Task directions: In your copy, include no images, and write out every entry below exactly as it stands.

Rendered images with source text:
--

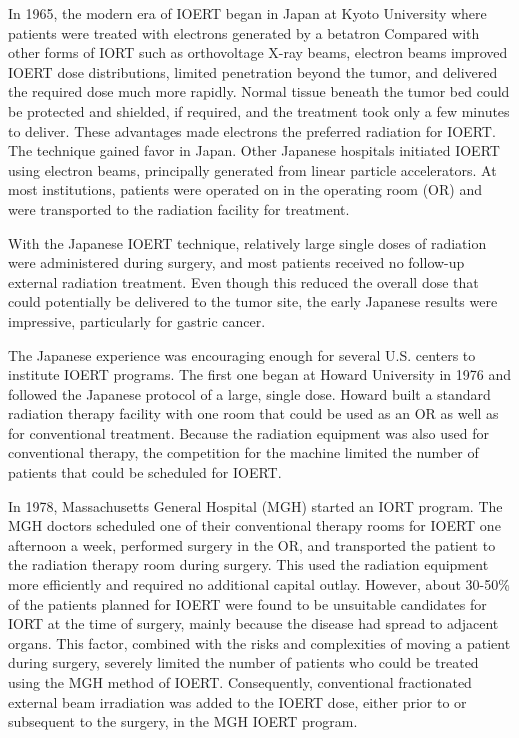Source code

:In 1965, the modern era of IOERT began in Japan at Kyoto University
where patients were treated with electrons generated by a betatron
Compared with other forms of IORT such as orthovoltage X-ray beams,
electron beams improved IOERT dose distributions, limited penetration
beyond the tumor, and delivered the required dose much more rapidly.
Normal tissue beneath the tumor bed could be protected and shielded, if
required, and the treatment took only a few minutes to deliver. These
advantages made electrons the preferred radiation for IOERT. The
technique gained favor in Japan. Other Japanese hospitals initiated
IOERT using electron beams, principally generated from linear particle
accelerators. At most institutions, patients were operated on in the
operating room (OR) and were transported to the radiation facility for
treatment.

With the Japanese IOERT technique, relatively large single doses of
radiation were administered during surgery, and most patients received
no follow-up external radiation treatment. Even though this reduced the
overall dose that could potentially be delivered to the tumor site, the
early Japanese results were impressive, particularly for gastric cancer.

The Japanese experience was encouraging enough for several U.S. centers
to institute IOERT programs. The first one began at Howard University in
1976 and followed the Japanese protocol of a large, single dose. Howard
built a standard radiation therapy facility with one room that could be
used as an OR as well as for conventional treatment. Because the
radiation equipment was also used for conventional therapy, the
competition for the machine limited the number of patients that could be
scheduled for IOERT.

In 1978, Massachusetts General Hospital (MGH) started an IORT program.
The MGH doctors scheduled one of their conventional therapy rooms for
IOERT one afternoon a week, performed surgery in the OR, and transported
the patient to the radiation therapy room during surgery. This used the
radiation equipment more efficiently and required no additional capital
outlay. However, about 30-50\% of the patients planned for IOERT were
found to be unsuitable candidates for IORT at the time of surgery,
mainly because the disease had spread to adjacent organs. This factor,
combined with the risks and complexities of moving a patient during
surgery, severely limited the number of patients who could be treated
using the MGH method of IOERT. Consequently, conventional fractionated
external beam irradiation was added to the IOERT dose, either prior to
or subsequent to the surgery, in the MGH IOERT program.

--

Solution to the problem:
Source code

:In 1965, the modern era of IOERT began in Japan at Kyoto University
where patients were treated with electrons generated by a betatron
Compared with other forms of IORT such as orthovoltage X-ray beams,
electron beams improved IOERT dose distributions, limited penetration
beyond the tumor, and delivered the required dose much more rapidly.
Normal tissue beneath the tumor bed could be protected and shielded, if
required, and the treatment took only a few minutes to deliver. These
advantages made electrons the preferred radiation for IOERT. The
technique gained favor in Japan. Other Japanese hospitals initiated
IOERT using electron beams, principally generated from linear particle
accelerators. At most institutions, patients were operated on in the
operating room (OR) and were transported to the radiation facility for
treatment.

With the Japanese IOERT technique, relatively large single doses of
radiation were administered during surgery, and most patients received
no follow-up external radiation treatment. Even though this reduced the
overall dose that could potentially be delivered to the tumor site, the
early Japanese results were impressive, particularly for gastric cancer.

The Japanese experience was encouraging enough for several U.S. centers
to institute IOERT programs. The first one began at Howard University in
1976 and followed the Japanese protocol of a large, single dose. Howard
built a standard radiation therapy facility with one room that could be
used as an OR as well as for conventional treatment. Because the
radiation equipment was also used for conventional therapy, the
competition for the machine limited the number of patients that could be
scheduled for IOERT.

In 1978, Massachusetts General Hospital (MGH) started an IORT program.
The MGH doctors scheduled one of their conventional therapy rooms for
IOERT one afternoon a week, performed surgery in the OR, and transported
the patient to the radiation therapy room during surgery. This used the
radiation equipment more efficiently and required no additional capital
outlay. However, about 30-50\% of the patients planned for IOERT were
found to be unsuitable candidates for IORT at the time of surgery,
mainly because the disease had spread to adjacent organs. This factor,
combined with the risks and complexities of moving a patient during
surgery, severely limited the number of patients who could be treated
using the MGH method of IOERT. Consequently, conventional fractionated
external beam irradiation was added to the IOERT dose, either prior to
or subsequent to the surgery, in the MGH IOERT program.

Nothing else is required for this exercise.